Eglantyne Jebb, la nostra fondatrice, diceva che esiste un unico linguaggio universale, il pianto di un bambino.

Nel 2023, nei dieci Paesi del mondo che affrontano le peggiori crisi alimentari, il numero dei bambini precipitati nel baratro della fame ha registrato un aumento del 32% rispetto al 2022. Sempre nello stesso anno, ogni giorno circa 29 mila bambini sono stati costretti a lasciare le proprie case nei 10 scenari delle più gravi crisi mondiali, per un totale di oltre 10,5 milioni, portando così il numero globale dei bambini sfollati a 50 milioni. Sono proprio i conflitti che affliggono la vita di 1 bambino su 6 al mondo.

Se tutto questo è ciò che accade nel mondo oggi, in Italia, più di un milione di minorenni vivono in condizioni di povertà assoluta, non disponendo dei beni e servizi per una vita dignitosa, mentre la percentuale di dispersione scolastica si attesta all’11,5%, con gravi disuguaglianze territoriali.

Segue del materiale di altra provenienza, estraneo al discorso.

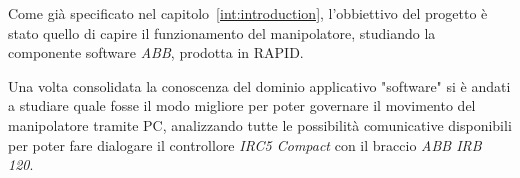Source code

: Come già specificato nel capitolo~\vref{int:introduction}, l'obbiettivo del progetto è stato quello di capire il funzionamento del manipolatore, studiando la componente software \emph{ABB}, prodotta in RAPID. 

Una volta consolidata la conoscenza del dominio applicativo "software" si è andati a studiare quale fosse il modo migliore per poter governare il movimento del manipolatore tramite PC, analizzando tutte le possibilità comunicative disponibili per poter fare dialogare il controllore \emph{IRC5 Compact} con il braccio \emph{ABB IRB 120}.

Noi non siamo indifferenti al loro pianto. Ma soprattutto siamo contagiati dai loro talenti, dalla loro energia, dalla loro partecipazione. Perché i bambini e le bambine sono protagonisti del loro stesso cambiamento, se viene data loro l’opportunità.

Le sfide sono tante e complesse, ma questo ci porta a dire solo una cosa: faremo di più e meglio. Ingaggiando sostenitori e partner in una crescita sostenibile. Lavorando a fianco delle istituzioni e delle aziende per portare su scala le soluzioni innovative. Sostenendo i territori e gli ecosistemi locali che sono una forza propulsiva di cambiamento. Affiancando i minori più vulnerabili nel reclamare il loro diritto ad un presente e futuro pieno di possibilità. E continueremo a fare nostre le parole del Presidente Mattarella “Non dobbiamo farci vincere dalla rassegnazione. O dall’indifferenza. Non dobbiamo chiuderci in noi stessi per timore che le impetuose novità che abbiamo davanti portino soltanto pericoli. Partecipare significa farsi carico della propria comunità. Ciascuno per la sua parte. Ci dicono che uniti, siamo forti.”

Le sfide che abbiamo di fronte sono sempre più grandi e difficili e in quelle sfide ci sono loro, Kahled e Maria. La loro vita non è immaginaria, loro sono reali. E noi non possiamo rimanere a guardarli. Nessuno può restare a guardare. Uniti, siamo forti.